Saturday, September 28, 2013

Week 6, autobiographical 'slice' & imagination

I'm struggling (and expect you to struggle) with the difference between memoir and autobiography. Google may help, but this is what I think: memoir deals with memories, which can be fallible, can be twisted, can be confabulated, can be wrong. But how you remember it is how you remember it, period. I was there, this is what I remember seeing and hearing--my memoir. You can't have a memoir describing your birth--you don't remember it. But maybe your mother told you some stories, which would lead to...autobiography.

Autobiography is supposed to be more historical, more factual. I was born on this date, my parents were so and so, I lived here, I went to school there, etc. There are records, certificates, report cards, photos, licenses, people to interview, newspaper clippings, letters, diaries, old bills, tax returns, souvenirs, blogs, audio and video. Pull them together and we have the story of a life based on documentary sources, as well as memory. Sure, your mother may have herself a faulty memory about your birth, but at least you're hunting for facts in that interview with her. You're not stuck in your own head.

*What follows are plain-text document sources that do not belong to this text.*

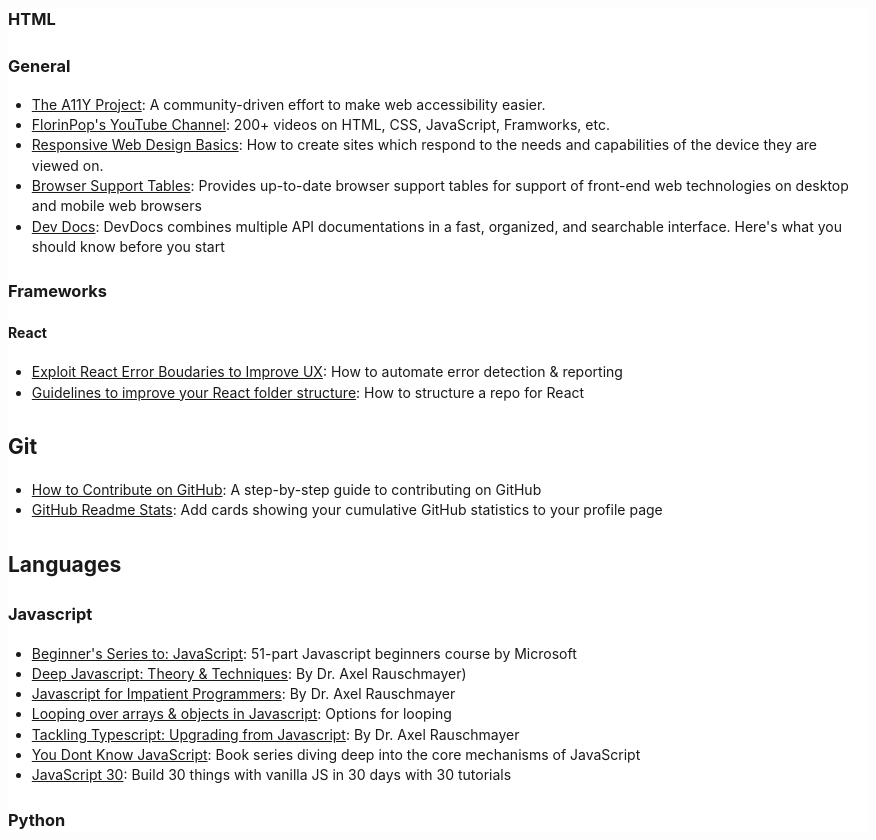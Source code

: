 ### HTML

### General

- [The A11Y Project](https://a11yproject.com/): A community-driven effort to make web accessibility easier.
- [FlorinPop's YouTube Channel](https://www.youtube.com/channel/UCeU-1X402kT-JlLdAitxSMA): 200+ videos on HTML, CSS, JavaScript, Framworks, etc.
- [Responsive Web Design Basics](https://web.dev/responsive-web-design-basics/): How to create sites which respond to the needs and capabilities of the device they are viewed on.
- [Browser Support Tables](https://caniuse.com/): Provides up-to-date browser support tables for support of front-end web technologies on desktop and mobile web browsers
- [Dev Docs](https://devdocs.io/): DevDocs combines multiple API documentations in a fast, organized, and searchable interface. Here's what you should know before you start

### Frameworks

#### React

- [Exploit React Error Boudaries to Improve UX](https://dev.to/chingu/exploit-react-error-boundaries-to-improve-ux-hdk): How to automate error detection & reporting
- [Guidelines to improve your React folder structure](https://tinyurl.com/y6t7xa4g): How to structure a repo for React

## Git

- [How to Contribute on GitHub](https://www.dataschool.io/how-to-contribute-on-github/): A step-by-step guide to contributing on GitHub
- [GitHub Readme Stats](https://github.com/anuraghazra/github-readme-stats): Add cards showing your cumulative GitHub statistics to your profile page

## Languages

### Javascript

- [Beginner's Series to: JavaScript](https://channel9.msdn.com/Series/Beginners-Series-to-JavaScript?WT.mc_id=beginner-c9-niner): 51-part Javascript beginners course by Microsoft
- [Deep Javascript: Theory & Techniques](https://exploringjs.com/deep-js/index.html): By Dr. Axel Rauschmayer)
- [Javascript for Impatient Programmers](https://exploringjs.com/impatient-js/index.html): By Dr. Axel Rauschmayer
- [Looping over arrays & objects in Javascript](https://medium.com/chingu/looping-over-arrays-and-objects-in-javascript-57e1188c1ba2): Options for looping
- [Tackling Typescript: Upgrading from Javascript](https://exploringjs.com/tackling-ts/index.html): By Dr. Axel Rauschmayer
- [You Dont Know JavaScript](https://github.com/getify/You-Dont-Know-JS): Book series diving deep into the core mechanisms of JavaScript
- [JavaScript 30](https://javascript30.com/): Build 30 things with vanilla JS in 30 days with 30 tutorials

### Python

What I have in mind for this week is autobiography, but not the whole story. I'm calling this week an "autobiographical slice."

Just a piece of your life, a slice of the pie, not everything. You're going to focus on one aspect.

It could be your health, your education, your career, your family, your hobby, your house, your god, your military service, your finances, whatever. And you take just that one slice of you to write about.

I don't think the documentary sources are necessarily important either, though this is certainly the week to pull them in if you so desire.

What is important is that the material deal with your life both factually and speculatively.

Speculatively? Remember this week is about 'imagination' as well as facts. How can you combine two things that seem so opposite? Imagination does not mean fantasy or fiction or even recreating things the way you did in the memoir. It means looking at the material from a fresh point of view, trying to see things you haven't seen before.

At this point I have to write my sample for you because the sample, I hope, will demonstrate what I think the week is about.

I plan to write about my allergies. They are a part of my life, have always been a part of my life, and I have the facts--and I have some ideas beyond the facts too.

Check it out.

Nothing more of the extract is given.